## Instructions for the task
Copy each line of the records below that mentions the word "inventoryStatus".

## Excerpts from a dataset
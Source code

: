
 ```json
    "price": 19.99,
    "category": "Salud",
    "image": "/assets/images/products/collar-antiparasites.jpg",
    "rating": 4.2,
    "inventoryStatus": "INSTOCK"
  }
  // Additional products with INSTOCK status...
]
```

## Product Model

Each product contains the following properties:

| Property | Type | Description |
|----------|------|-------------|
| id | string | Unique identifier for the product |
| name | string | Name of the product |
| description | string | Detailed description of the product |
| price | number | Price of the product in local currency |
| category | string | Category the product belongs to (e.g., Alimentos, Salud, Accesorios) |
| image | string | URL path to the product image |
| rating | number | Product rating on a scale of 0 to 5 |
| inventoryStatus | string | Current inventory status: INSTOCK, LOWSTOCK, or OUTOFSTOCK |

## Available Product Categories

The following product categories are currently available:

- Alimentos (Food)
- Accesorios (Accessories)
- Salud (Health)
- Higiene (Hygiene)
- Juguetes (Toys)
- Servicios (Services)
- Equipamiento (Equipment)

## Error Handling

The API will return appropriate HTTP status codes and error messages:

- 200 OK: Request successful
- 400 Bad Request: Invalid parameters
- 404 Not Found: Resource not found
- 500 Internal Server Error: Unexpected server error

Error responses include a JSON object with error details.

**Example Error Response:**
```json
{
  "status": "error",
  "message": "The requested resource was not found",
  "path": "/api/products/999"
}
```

--

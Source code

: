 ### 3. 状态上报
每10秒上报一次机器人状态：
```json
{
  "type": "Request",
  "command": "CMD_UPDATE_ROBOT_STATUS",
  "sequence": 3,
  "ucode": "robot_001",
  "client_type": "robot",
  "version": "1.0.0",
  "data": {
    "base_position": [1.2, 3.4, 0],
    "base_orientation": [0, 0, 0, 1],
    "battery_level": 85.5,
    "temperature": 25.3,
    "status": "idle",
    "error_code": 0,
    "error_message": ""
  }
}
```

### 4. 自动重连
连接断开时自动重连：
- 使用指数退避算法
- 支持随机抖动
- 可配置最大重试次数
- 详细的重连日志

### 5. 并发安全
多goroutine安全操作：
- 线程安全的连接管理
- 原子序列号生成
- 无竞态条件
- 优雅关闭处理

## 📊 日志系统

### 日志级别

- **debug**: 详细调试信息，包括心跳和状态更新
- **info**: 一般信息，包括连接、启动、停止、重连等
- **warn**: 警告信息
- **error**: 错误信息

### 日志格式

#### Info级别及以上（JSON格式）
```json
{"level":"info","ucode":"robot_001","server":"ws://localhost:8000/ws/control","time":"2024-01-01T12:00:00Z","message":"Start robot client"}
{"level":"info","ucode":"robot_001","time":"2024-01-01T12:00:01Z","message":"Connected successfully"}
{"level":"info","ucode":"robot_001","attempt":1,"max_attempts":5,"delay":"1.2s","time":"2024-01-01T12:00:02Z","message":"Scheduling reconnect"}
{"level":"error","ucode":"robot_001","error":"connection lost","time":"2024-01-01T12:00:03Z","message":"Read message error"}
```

* * *

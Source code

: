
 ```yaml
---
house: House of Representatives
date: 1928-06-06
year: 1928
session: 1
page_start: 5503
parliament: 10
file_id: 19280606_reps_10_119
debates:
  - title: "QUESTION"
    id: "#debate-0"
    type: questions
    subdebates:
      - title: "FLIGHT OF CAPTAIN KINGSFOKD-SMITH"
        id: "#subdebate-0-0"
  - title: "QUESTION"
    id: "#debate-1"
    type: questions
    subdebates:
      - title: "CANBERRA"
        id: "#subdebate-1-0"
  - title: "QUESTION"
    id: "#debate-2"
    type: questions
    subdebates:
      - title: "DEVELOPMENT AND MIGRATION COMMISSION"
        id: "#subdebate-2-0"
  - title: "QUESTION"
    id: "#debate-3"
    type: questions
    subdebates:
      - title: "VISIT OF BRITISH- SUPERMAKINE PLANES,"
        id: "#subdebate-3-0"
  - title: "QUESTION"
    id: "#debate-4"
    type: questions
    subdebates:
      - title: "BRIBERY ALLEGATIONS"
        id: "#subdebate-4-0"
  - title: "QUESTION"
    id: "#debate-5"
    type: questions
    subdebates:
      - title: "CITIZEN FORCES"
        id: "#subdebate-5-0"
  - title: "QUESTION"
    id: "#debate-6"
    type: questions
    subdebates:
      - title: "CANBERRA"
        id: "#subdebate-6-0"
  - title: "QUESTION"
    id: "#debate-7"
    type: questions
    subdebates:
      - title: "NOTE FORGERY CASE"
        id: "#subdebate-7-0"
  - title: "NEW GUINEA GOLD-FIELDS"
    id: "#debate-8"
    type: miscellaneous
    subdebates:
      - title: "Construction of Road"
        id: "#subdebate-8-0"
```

## The answer
    "inventoryStatus": "INSTOCK"
| inventoryStatus | string | Current inventory status: INSTOCK, LOWSTOCK, or OUTOFSTOCK |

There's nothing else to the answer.